Learning By Watching Part Two: Asking Questions

October 19, 2010
Written by
Jim Knight

Learning By Watching Part Two: Asking Questions

June 23, 2023
October 19, 2010
Written by
Jim Knight
“The important thing is not to stop questioning”    --Albert Einstein

Asking questions is an important part of the art and craft of teaching. A good question can open up learning, be a catalyst for spirited dialogue, and can lead both the person asking the question and the one answering to new insights that wouldn’t have been possible without the question.

But how we ask questions is also very important. If you watch recordings of yourself teaching, one thing to watch for is how you ask questions.

There are at least four things to pay attention to:


Ask questions with authentic curiosity. By asking questions that we genuinely want to hear the answers to, we communicate respect and show faith in our students because we show them that we value what they have to say.

Curious teachers are truly excited to see what their students have to say, and often they are delighted by their responses. Students, for their part, sense their teacher’s authentic curiosity, and this encourages them to offer sincere, thought-out responses.

Asking to Hear the Student's Answer

Questions may be asked for all kinds of reasons. Sometimes questions are meant to be catalysts for dialogue, such as “Who is a leader that you respect, and why do you respect her or him?” At other times our questions are meant to confirm understanding, such as “How would you paraphrase this paragraph?”

When our questions are meant to confirm understanding, we must be careful to refrain from telling the answer while asking the question. This is where video recording ourselves can be helpful because it allows us to watch ourselves to see if our facial expressions, tone of voice, phrasing, or other subtle communication practice gives away the answers before anybody has a chance to respond. Simply put, if we ask a question, we should genuinely want to hear the answer from somebody else.


Good questioning is as much about how we listen as it is about how we talk; in fact, listening may be the more important of the two. When we listen attentively, we communicate to students that they matter and that their words count. On the other hand, when we lose focus and fail to pay attention (which is easy to do), we communicate a lack of respect and a lack of interest. Also, when we go through the motions and fail to be mindful as listeners, our actions suggest to students that just putting in time and going through the motions is OK. In short, if we want student engagement, we too have to be engaged.

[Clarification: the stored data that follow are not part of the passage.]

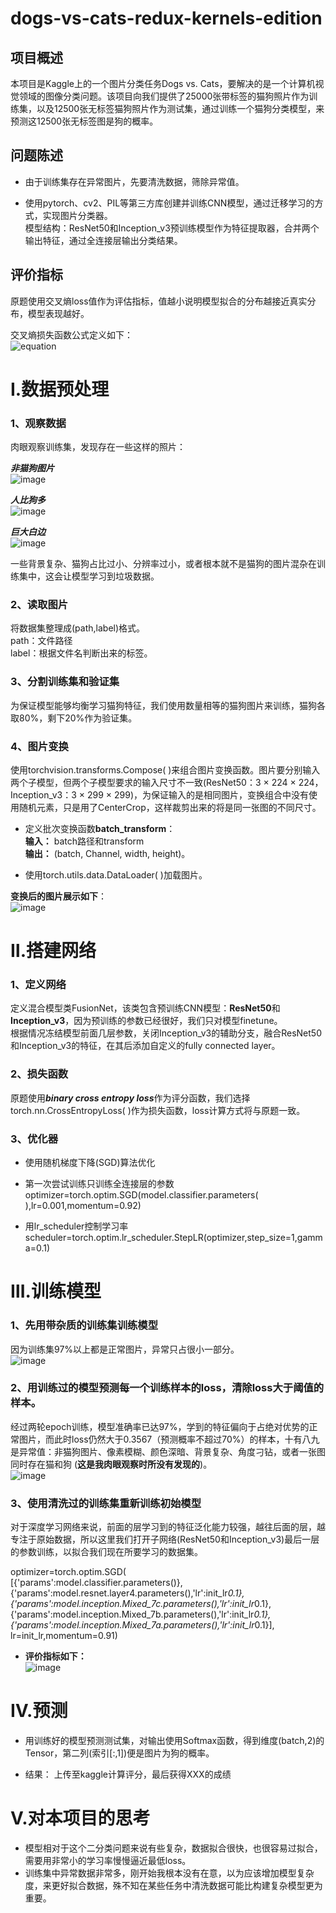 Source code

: # dogs-vs-cats-redux-kernels-edition

## 项目概述  

本项目是Kaggle上的一个图片分类任务Dogs vs. Cats，要解决的是一个计算机视觉领域的图像分类问题。该项目向我们提供了25000张带标签的猫狗照片作为训练集，以及12500张无标签猫狗照片作为测试集，通过训练一个猫狗分类模型，来预测这12500张无标签图是狗的概率。  

## 问题陈述 

- 由于训练集存在异常图片，先要清洗数据，筛除异常值。  

- 使用pytorch、cv2、PIL等第三方库创建并训练CNN模型，通过迁移学习的方式，实现图片分类器。  
模型结构：ResNet50和Inception_v3预训练模型作为特征提取器，合并两个输出特征，通过全连接层输出分类结果。  

## 评价指标  

原题使用交叉熵loss值作为评估指标，值越小说明模型拟合的分布越接近真实分布，模型表现越好。  

交叉熵损失函数公式定义如下：  
![equation](picture/equation.svg)
	
# Ⅰ.数据预处理  

### 1、观察数据  

肉眼观察训练集，发现存在一些这样的照片：  

***非猫狗图片***  
![image](picture/dog.4367.jpg)

***人比狗多***  
![image](picture/dog.6725.jpg)

***巨大白边***  
![image](picture/dog.9076.jpg)

一些背景复杂、猫狗占比过小、分辨率过小，或者根本就不是猫狗的图片混杂在训练集中，这会让模型学习到垃圾数据。  

### 2、读取图片  

将数据集整理成(path,label)格式。  
path：文件路径  
label：根据文件名判断出来的标签。  
    
### 3、分割训练集和验证集  
为保证模型能够均衡学习猫狗特征，我们使用数量相等的猫狗图片来训练，猫狗各取80%，剩下20%作为验证集。  
    
### 4、图片变换  
使用torchvision.transforms.Compose( )来组合图片变换函数。图片要分别输入两个子模型，但两个子模型要求的输入尺寸不一致(ResNet50：3 × 224 × 224，Inception_v3：3 × 299 × 299)，为保证输入的是相同图片，变换组合中没有使用随机元素，只是用了CenterCrop，这样裁剪出来的将是同一张图的不同尺寸。  

- 定义批次变换函数**batch_transform**：  
**输入：** batch路径和transform  
**输出：** (batch, Channel, width, height)。  

- 使用torch.utils.data.DataLoader( )加载图片。  

**变换后的图片展示如下**：  
![image](picture/samples.png)  

# Ⅱ.搭建网络  

### 1、定义网络  
定义混合模型类FusionNet，该类包含预训练CNN模型：**ResNet50**和**Inception_v3**，因为预训练的参数已经很好，我们只对模型finetune。  
根据情况冻结模型前面几层参数，关闭Inception_v3的辅助分支，融合ResNet50和Inception_v3的特征，在其后添加自定义的fully connected layer。  

### 2、损失函数  
原题使用***binary cross entropy loss***作为评分函数，我们选择torch.nn.CrossEntropyLoss( )作为损失函数，loss计算方式将与原题一致。  

### 3、优化器  
- 使用随机梯度下降(SGD)算法优化  

- 第一次尝试训练只训练全连接层的参数  
optimizer=torch.optim.SGD(model.classifier.parameters( ),lr=0.001,momentum=0.92)  

- 用lr_scheduler控制学习率  
scheduler=torch.optim.lr_scheduler.StepLR(optimizer,step_size=1,gamma=0.1)  

# Ⅲ.训练模型  

### 1、先用带杂质的训练集训练模型  
因为训练集97%以上都是正常图片，异常只占很小一部分。  
![image](picture/plot.png)  

### 2、用训练过的模型预测每一个训练样本的loss，清除loss大于阈值的样本。  
经过两轮epoch训练，模型准确率已达97%，学到的特征偏向于占绝对优势的正常图片，而此时loss仍然大于0.3567（预测概率不超过70%）的样本，十有八九是异常值：非猫狗图片、像素模糊、颜色深暗、背景复杂、角度刁钻，或者一张图同时存在猫和狗 (**这是我肉眼观察时所没有发现的**)。  
![image](picture/plot2.png)  

### 3、使用清洗过的训练集重新训练初始模型  
对于深度学习网络来说，前面的层学习到的特征泛化能力较强，越往后面的层，越专注于原始数据，所以这里我们打开子网络(ResNet50和Inception_v3)最后一层的参数训练，以拟合我们现在所要学习的数据集。  

optimizer=torch.optim.SGD(  
[{'params':model.classifier.parameters()},  
                           {'params':model.resnet.layer4.parameters(),'lr':init_lr*0.1},  
                           {'params':model.inception.Mixed_7c.parameters(),'lr':init_lr*0.1},  
                           {'params':model.inception.Mixed_7b.parameters(),'lr':init_lr*0.1},  
                           {'params':model.inception.Mixed_7a.parameters(),'lr':init_lr*0.1}],  
                          lr=init_lr,momentum=0.91)  
			  
- **评价指标如下：**  
![image](picture/plot2.png)  

# Ⅳ.预测  

- 用训练好的模型预测测试集，对输出使用Softmax函数，得到维度(batch,2)的Tensor，第二列(索引[:,1])便是图片为狗的概率。  

- 结果：
上传至kaggle计算评分，最后获得XXX的成绩
    
# Ⅴ.对本项目的思考  

- 模型相对于这个二分类问题来说有些复杂，数据拟合很快，也很容易过拟合，需要用非常小的学习率慢慢逼近最低loss。
- 训练集中异常数据非常多，刚开始我根本没有在意，以为应该增加模型复杂度，来更好拟合数据，殊不知在某些任务中清洗数据可能比构建复杂模型更为重要。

I’ll write about listening techniques here in the future, but an important first step is simply deciding to listen. Much has been writing about eye contact, body language, paraphrasing, empathy, and so forth, but if we really want to hear what somebody has to say, those things will take care of themselves. People can tell if we are listening, and if we just decide to truly hear what our students say and honor their comments, that simple action can go a long way toward raising the quality of conversation in the classroom, and thereby increase the meaningful learning taking place.


Part of effective questioning is to leave room for everyone to say their part. Susan Scott in Fierce Leadership describes this as the “sweet purity of silence.” Others call it wait time. Whatever you call it, pausing for a few seconds after asking a question is a critical part of effective questioning.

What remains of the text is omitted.